EXERCISE INSTRUCTIONS - What lines in the records include the string "symbol"? Return each one.

RECORDS TO PROCESS Block Start

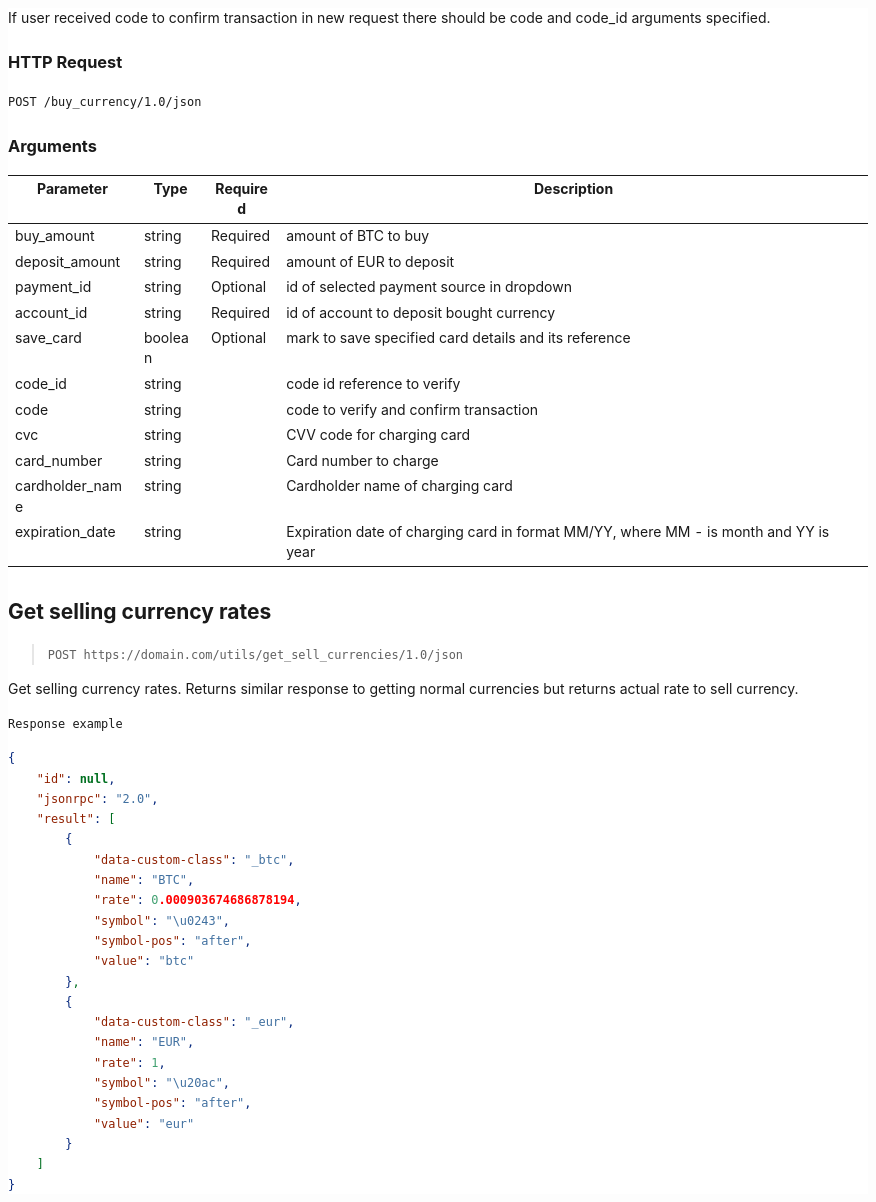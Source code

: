 If user received code to confirm transaction in new request there should be code and code_id arguments specified.

### HTTP Request
`POST /buy_currency/1.0/json`

### Arguments

Parameter | Type | Required | Description
--------- | ----------- | ----------- | -----------
buy_amount | string | Required | amount of BTC to buy
deposit_amount | string | Required | amount of EUR to deposit
payment_id | string | Optional | id of selected payment source in dropdown
account_id | string | Required | id of account to deposit bought currency
save_card | boolean | Optional | mark to save specified card details and its reference
code_id | string | | code id reference to verify
code | string | | code to verify and confirm transaction
cvc | string | | CVV code for charging card
card_number | string | | Card number to charge
cardholder_name | string | | Cardholder name of charging card
expiration_date | string | | Expiration date of charging card in format MM/YY, where MM - is month and YY is year

## Get selling currency rates
> `POST https://domain.com/utils/get_sell_currencies/1.0/json`

Get selling currency rates.
Returns similar response to getting normal currencies but returns actual rate to sell currency.


```
Response example
```

```json
{
    "id": null,
    "jsonrpc": "2.0",
    "result": [
        {
            "data-custom-class": "_btc",
            "name": "BTC",
            "rate": 0.000903674686878194,
            "symbol": "\u0243",
            "symbol-pos": "after",
            "value": "btc"
        },
        {
            "data-custom-class": "_eur",
            "name": "EUR",
            "rate": 1,
            "symbol": "\u20ac",
            "symbol-pos": "after",
            "value": "eur"
        }
    ]
}
```
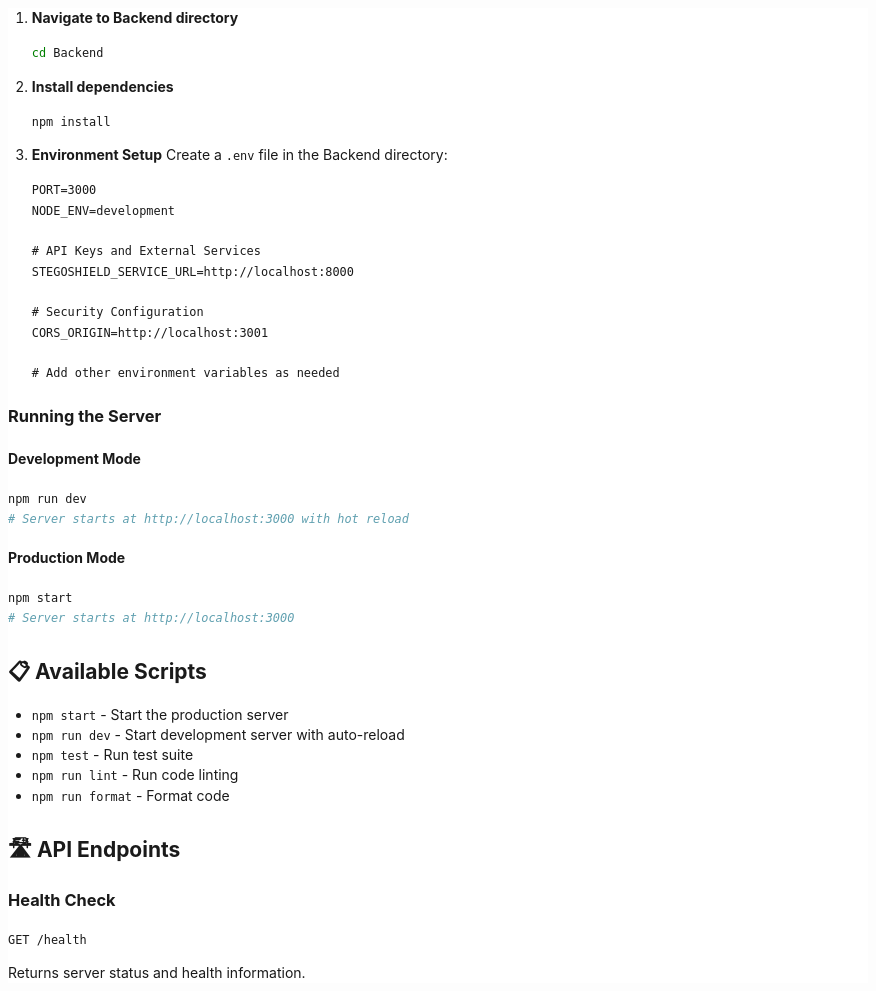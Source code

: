 1. **Navigate to Backend directory**
   ```bash
   cd Backend
   ```

2. **Install dependencies**
   ```bash
   npm install
   ```

3. **Environment Setup**
   Create a `.env` file in the Backend directory:
   ```env
   PORT=3000
   NODE_ENV=development
   
   # API Keys and External Services
   STEGOSHIELD_SERVICE_URL=http://localhost:8000
   
   # Security Configuration
   CORS_ORIGIN=http://localhost:3001
   
   # Add other environment variables as needed
   ```

### Running the Server

#### Development Mode
```bash
npm run dev
# Server starts at http://localhost:3000 with hot reload
```

#### Production Mode
```bash
npm start
# Server starts at http://localhost:3000
```

## 📋 Available Scripts

- `npm start` - Start the production server
- `npm run dev` - Start development server with auto-reload
- `npm test` - Run test suite
- `npm run lint` - Run code linting
- `npm run format` - Format code

## 🛣️ API Endpoints

### Health Check
```http
GET /health
```
Returns server status and health information.
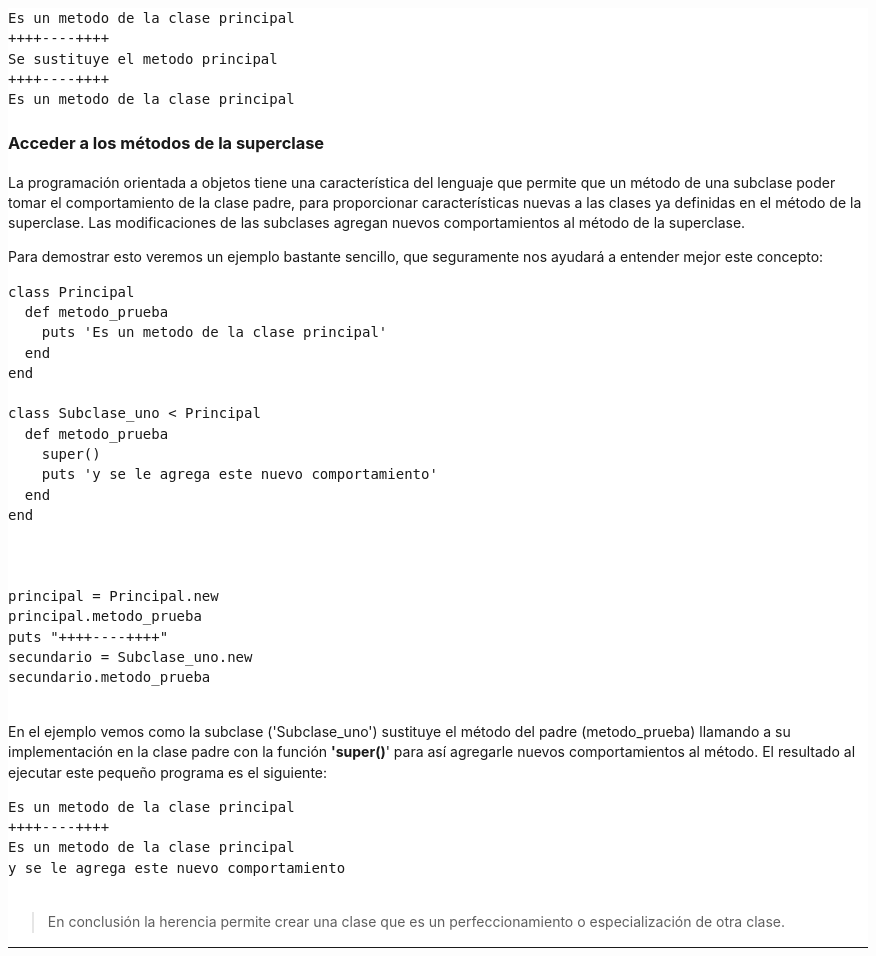 <pre>Es un metodo de la clase principal
++++----++++
Se sustituye el metodo principal
++++----++++
Es un metodo de la clase principal
</pre>

<h3>Acceder a los métodos de la superclase</h3>

<p>La programación orientada a objetos tiene una característica del lenguaje que permite que un método de una subclase poder tomar el comportamiento de la clase padre, para proporcionar características nuevas a las clases ya definidas en el método de la superclase. Las modificaciones de las subclases agregan nuevos comportamientos al método de la superclase.</p>

<p>Para demostrar esto veremos un ejemplo bastante sencillo, que seguramente nos ayudará a entender mejor este concepto:</p>

<pre>class Principal  
  def metodo_prueba  
    puts 'Es un metodo de la clase principal'  
  end  
end  
  
class Subclase_uno &lt; Principal  
  def metodo_prueba  
    super()
    puts 'y se le agrega este nuevo comportamiento'  
  end  
end  


  
principal = Principal.new
principal.metodo_prueba
puts "++++----++++"
secundario = Subclase_uno.new
secundario.metodo_prueba

</pre>

<p>En el ejemplo vemos como la subclase ('Subclase_uno') sustituye el método del padre (metodo_prueba) llamando a su implementación en la clase padre con la función <strong>'super()</strong>' para así agregarle nuevos comportamientos al método. El resultado al ejecutar este pequeño programa es el siguiente:</p>

<pre>Es un metodo de la clase principal
++++----++++
Es un metodo de la clase principal
y se le agrega este nuevo comportamiento
 </pre>

<blockquote>
  <p>En conclusión la herencia permite crear una clase que es un perfeccionamiento o especialización de otra clase.</p>
</blockquote>

<hr />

RECORDS TO PROCESS Block End

EXPECTED ANSWER -
            "symbol": "\u0243",
            "symbol-pos": "after",
            "symbol": "\u20ac",
            "symbol-pos": "after",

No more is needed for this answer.